China's cooling economy has already roiled global commodity markets and prompted slowdowns in places such as Latin America, Australia and Germany that had been big beneficiaries of the Chinese boom.
The Chinese economy grew at its slowest pace since the depths of global financial crisis last quarter and is almost certain this year to register its weakest annual growth rate since 1990.
But continued rapid and unsustainable growth in a range of important indicators suggest strongly that China's slowdown has a long way to go before it levels off.
The current deceleration has happened even as credit is still expanding faster than gross domestic product, local governments continue to borrow far more than they can afford and investment in everything from steel production to real estate is rising fast, even as sales slump.
Given falling demand, the rise in all these indicators is unsustainable and at some point soon they will have to come down, inevitably causing China's growth to slow more sharply.
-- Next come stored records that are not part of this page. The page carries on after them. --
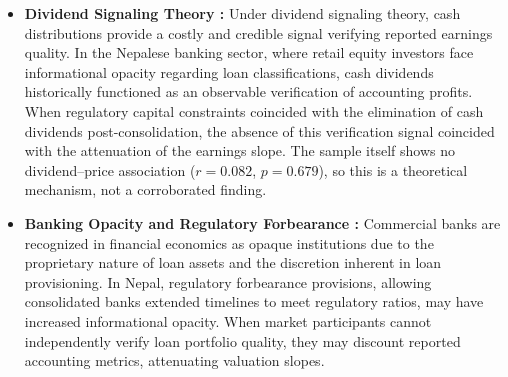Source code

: \begin{itemize}
    \item \textbf{Dividend Signaling Theory \citep{bhattacharya1979,john1985}:}
    Under dividend signaling theory, cash distributions provide a costly and credible signal verifying reported earnings quality. In the Nepalese banking sector, where retail equity investors face informational opacity regarding loan classifications, cash dividends historically functioned as an observable verification of accounting profits. When regulatory capital constraints coincided with the elimination of cash dividends post-consolidation, the absence of this verification signal coincided with the attenuation of the earnings slope. The sample itself shows no dividend--price association ($r = 0.082$, $p = 0.679$), so this is a theoretical mechanism, not a corroborated finding.
    \item \textbf{Banking Opacity and Regulatory Forbearance \citep{morgan2002,flannery2004}:}
    Commercial banks are recognized in financial economics as opaque institutions due to the proprietary nature of loan assets and the discretion inherent in loan provisioning. In Nepal, regulatory forbearance provisions, allowing consolidated banks extended timelines to meet regulatory ratios, may have increased informational opacity. When market participants cannot independently verify loan portfolio quality, they may discount reported accounting metrics, attenuating valuation slopes.
\end{itemize}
"I'm confident we won't see a collapse or a financial crisis in China but as credit conditions tighten in the next year or so things are going to get ugly and we will have much less growth," says Jonathan Anderson, president of Emerging Advisors Group, an independent macroeconomic research firm. "What we will inevitably have is a big shakeout on the supply side because that's where all the credit has gone and we may see companies start going bankrupt in droves."
With a 7.3 percent expansion in the third quarter from a year earlier, China still has the fastest-growing big economy in the world but as recently as 2011 it was growing by nearly 10 percent.
As Chinese exports collapsed in the wake of the global financial crisis five years ago, the government launched a credit-fueled investment boom that reignited growth.
In what was intended to be a temporary measure, Beijing lifted controls on credit and flooded the economy with cash, much of which was funneled into an expanding property bubble.
The result was a construction boom and an unprecedented increase in total debt to GDP from 147 per cent at the end of 2008 to 251 percent by the end of June this year, according to estimates from Standard Chartered.
Credit expansion has slowed in recent months but is still growing a lot faster than GDP while providing less and less growth for each renminbi borrowed.
The World Bank alluded to this problem last week when it advised China's rulers to abandon their obsession with trying to hit annual GDP targets (set at "around" 7.5 percent for 2014).